05000282/FIN-2015007-0330 September 2015 23:59:59Prairie IslandNRC identifiedReplacement Containment Fan Cooling Unit Component Not Designed in Accordance with ASME Section IIIThe team identified a finding of very low safety significance, and an associated NCV of 10 CFR Part 50, Appendix B, Criterion III, Design Control, for the licensees failure to design all components of the replacement Containment Fan Coil Units in accordance with Section III of the American Society of Mechanical Engineers Boiler and Pressure Vessel Code. Specifically, the licensee failed to use Section III design rules to evaluate the Containment Fan Coil Unit header box as specified in the replacement Containment Fan Coil Unit design specification.
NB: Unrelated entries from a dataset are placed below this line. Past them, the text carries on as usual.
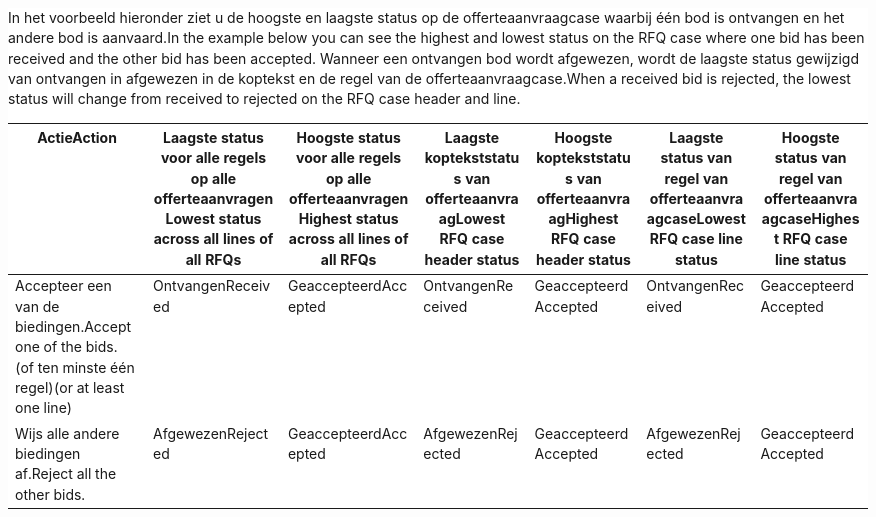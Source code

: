 <span data-ttu-id="ab1ca-350">In het voorbeeld hieronder ziet u de hoogste en laagste status op de offerteaanvraagcase waarbij één bod is ontvangen en het andere bod is aanvaard.</span><span class="sxs-lookup"><span data-stu-id="ab1ca-350">In the example below you can see the highest and lowest status on the RFQ case where one bid has been received and the other bid has been accepted.</span></span> <span data-ttu-id="ab1ca-351">Wanneer een ontvangen bod wordt afgewezen, wordt de laagste status gewijzigd van ontvangen in afgewezen in de koptekst en de regel van de offerteaanvraagcase.</span><span class="sxs-lookup"><span data-stu-id="ab1ca-351">When a received bid is rejected, the lowest status will change from received to rejected on the RFQ case header and line.</span></span>


|            <span data-ttu-id="ab1ca-352"><strong>Actie</strong></span><span class="sxs-lookup"><span data-stu-id="ab1ca-352"><strong>Action</strong></span></span>             | <span data-ttu-id="ab1ca-353"><strong>Laagste status voor alle regels op alle offerteaanvragen</strong></span><span class="sxs-lookup"><span data-stu-id="ab1ca-353"><strong>Lowest status across all lines of all RFQs</strong></span></span> | <span data-ttu-id="ab1ca-354"><strong>Hoogste status voor alle regels op alle offerteaanvragen</strong></span><span class="sxs-lookup"><span data-stu-id="ab1ca-354"><strong>Highest status across all lines of all RFQs</strong></span></span> | <span data-ttu-id="ab1ca-355"><strong>Laagste koptekststatus van offerteaanvraag</strong></span><span class="sxs-lookup"><span data-stu-id="ab1ca-355"><strong>Lowest RFQ case header status</strong></span></span> | <span data-ttu-id="ab1ca-356"><strong>Hoogste koptekststatus van offerteaanvraag</strong></span><span class="sxs-lookup"><span data-stu-id="ab1ca-356"><strong>Highest RFQ case header status</strong></span></span> | <span data-ttu-id="ab1ca-357"><strong>Laagste status van regel van offerteaanvraagcase</strong></span><span class="sxs-lookup"><span data-stu-id="ab1ca-357"><strong>Lowest RFQ case line status</strong></span></span> | <span data-ttu-id="ab1ca-358"><strong>Hoogste status van regel van offerteaanvraagcase</strong></span><span class="sxs-lookup"><span data-stu-id="ab1ca-358"><strong>Highest RFQ case line status</strong></span></span> |
|------------------------------------------------|-------------------------------------------------------------|--------------------------------------------------------------|------------------------------------------------|-------------------------------------------------|----------------------------------------------|-----------------------------------------------|
| <span data-ttu-id="ab1ca-359">Accepteer een van de biedingen.</span><span class="sxs-lookup"><span data-stu-id="ab1ca-359">Accept one of the bids.</span></span> <span data-ttu-id="ab1ca-360">(of ten minste één regel)</span><span class="sxs-lookup"><span data-stu-id="ab1ca-360">(or at least one line)</span></span> |                          <span data-ttu-id="ab1ca-361">Ontvangen</span><span class="sxs-lookup"><span data-stu-id="ab1ca-361">Received</span></span>                           |                           <span data-ttu-id="ab1ca-362">Geaccepteerd</span><span class="sxs-lookup"><span data-stu-id="ab1ca-362">Accepted</span></span>                           |                    <span data-ttu-id="ab1ca-363">Ontvangen</span><span class="sxs-lookup"><span data-stu-id="ab1ca-363">Received</span></span>                    |                    <span data-ttu-id="ab1ca-364">Geaccepteerd</span><span class="sxs-lookup"><span data-stu-id="ab1ca-364">Accepted</span></span>                     |                   <span data-ttu-id="ab1ca-365">Ontvangen</span><span class="sxs-lookup"><span data-stu-id="ab1ca-365">Received</span></span>                   |                   <span data-ttu-id="ab1ca-366">Geaccepteerd</span><span class="sxs-lookup"><span data-stu-id="ab1ca-366">Accepted</span></span>                    |
|           <span data-ttu-id="ab1ca-367">Wijs alle andere biedingen af.</span><span class="sxs-lookup"><span data-stu-id="ab1ca-367">Reject all the other bids.</span></span>           |                          <span data-ttu-id="ab1ca-368">Afgewezen</span><span class="sxs-lookup"><span data-stu-id="ab1ca-368">Rejected</span></span>                           |                           <span data-ttu-id="ab1ca-369">Geaccepteerd</span><span class="sxs-lookup"><span data-stu-id="ab1ca-369">Accepted</span></span>                           |                    <span data-ttu-id="ab1ca-370">Afgewezen</span><span class="sxs-lookup"><span data-stu-id="ab1ca-370">Rejected</span></span>                    |                    <span data-ttu-id="ab1ca-371">Geaccepteerd</span><span class="sxs-lookup"><span data-stu-id="ab1ca-371">Accepted</span></span>                     |                   <span data-ttu-id="ab1ca-372">Afgewezen</span><span class="sxs-lookup"><span data-stu-id="ab1ca-372">Rejected</span></span>                   |                   <span data-ttu-id="ab1ca-373">Geaccepteerd</span><span class="sxs-lookup"><span data-stu-id="ab1ca-373">Accepted</span></span>                    |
The licensee entered this finding into their CAP with a recommended action to perform a condition evaluation for the new Containment Fan Coil Units to be installed in the upcoming refueling outage to ensure proper design code alignment with the design specification and the design report. The performance deficiency was more than minor because it was associated with the Mitigating Systems cornerstone attribute of design control, and affected the cornerstone objective of ensuring the availability, reliability, and capability of mitigating systems to respond to initiating events to prevent undesirable consequences. The finding screened as of very low safety significance because it was a design or qualification deficiency that did not represent a loss of operability or functionality. Specifically, the licensees use of design rules from American Society of Mechanical Engineers, Section VIII, provided reasonable assurance for the Containment Fan Coil Unit header box pressure boundary integrity. The team did not identify a cross-cutting aspect associated with this finding because it was confirmed not to be reflective of current performance due to the age of the performance deficiency.